Stored items from a collection:
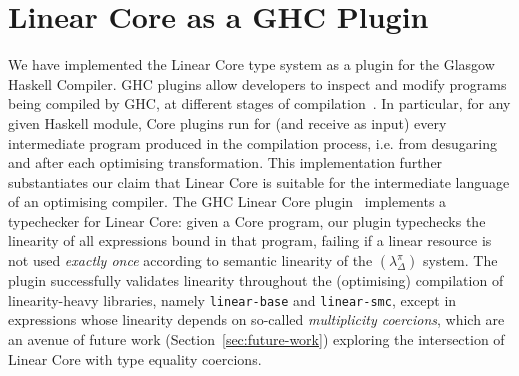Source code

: \documentclass[acmsmall,review,anonymous]{acmart}
\newcommand{\notyetcolorname}{light yellow}
\newcommand{\lolli}{\multimap}
\newcommand{\ccase}[2]{\mathsf{case}~#1~\mathsf{of}~#2}
\begin{document}



\section{Linear Core as a GHC Plugin\label{sec:discuss:implementation}}

We have implemented the Linear Core type system as a plugin for the Glasgow
Haskell Compiler.
GHC plugins allow developers to inspect and modify programs being compiled by
GHC, at different stages of compilation~\cite{10.1145/3331545.3342599}.
%
In particular, for any given Haskell module, Core plugins run for (and receive
as input) every intermediate program produced in the compilation process, i.e.
from desugaring and after each optimising transformation.
%
This implementation further substantiates our claim that Linear Core is
suitable for the intermediate language of an optimising compiler.
The GHC Linear Core plugin~\cite{cite:linear-core-plugin} implements a
typechecker for Linear Core: given a Core program, our plugin typechecks the
linearity of all expressions bound in that program, failing if a linear
resource is not used \emph{exactly once} according to semantic linearity of the
$(\lambda^\pi_\Delta)$ system.
%
The plugin successfully validates linearity throughout the
(optimising) compilation of linearity-heavy libraries, namely
\texttt{linear-base} and \texttt{linear-smc}, except in expressions whose
linearity depends on so-called \emph{multiplicity coercions}, which are an
avenue of future work (Section~\ref{sec:future-work}) exploring the intersection
of Linear Core with type equality coercions.
\end{document}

**ABOUT THIS EXERCISE:** Once the pictures are set aside, repeat the data above exactly.

**TASK OUTPUT:**
Source code

: \documentclass[acmsmall,review,anonymous]{acmart}
\newcommand{\notyetcolorname}{light yellow}
\newcommand{\lolli}{\multimap}
\newcommand{\ccase}[2]{\mathsf{case}~#1~\mathsf{of}~#2}
\begin{document}



\section{Linear Core as a GHC Plugin\label{sec:discuss:implementation}}

We have implemented the Linear Core type system as a plugin for the Glasgow
Haskell Compiler.
GHC plugins allow developers to inspect and modify programs being compiled by
GHC, at different stages of compilation~\cite{10.1145/3331545.3342599}.
%
In particular, for any given Haskell module, Core plugins run for (and receive
as input) every intermediate program produced in the compilation process, i.e.
from desugaring and after each optimising transformation.
%
This implementation further substantiates our claim that Linear Core is
suitable for the intermediate language of an optimising compiler.
The GHC Linear Core plugin~\cite{cite:linear-core-plugin} implements a
typechecker for Linear Core: given a Core program, our plugin typechecks the
linearity of all expressions bound in that program, failing if a linear
resource is not used \emph{exactly once} according to semantic linearity of the
$(\lambda^\pi_\Delta)$ system.
%
The plugin successfully validates linearity throughout the
(optimising) compilation of linearity-heavy libraries, namely
\texttt{linear-base} and \texttt{linear-smc}, except in expressions whose
linearity depends on so-called \emph{multiplicity coercions}, which are an
avenue of future work (Section~\ref{sec:future-work}) exploring the intersection
of Linear Core with type equality coercions.
\end{document}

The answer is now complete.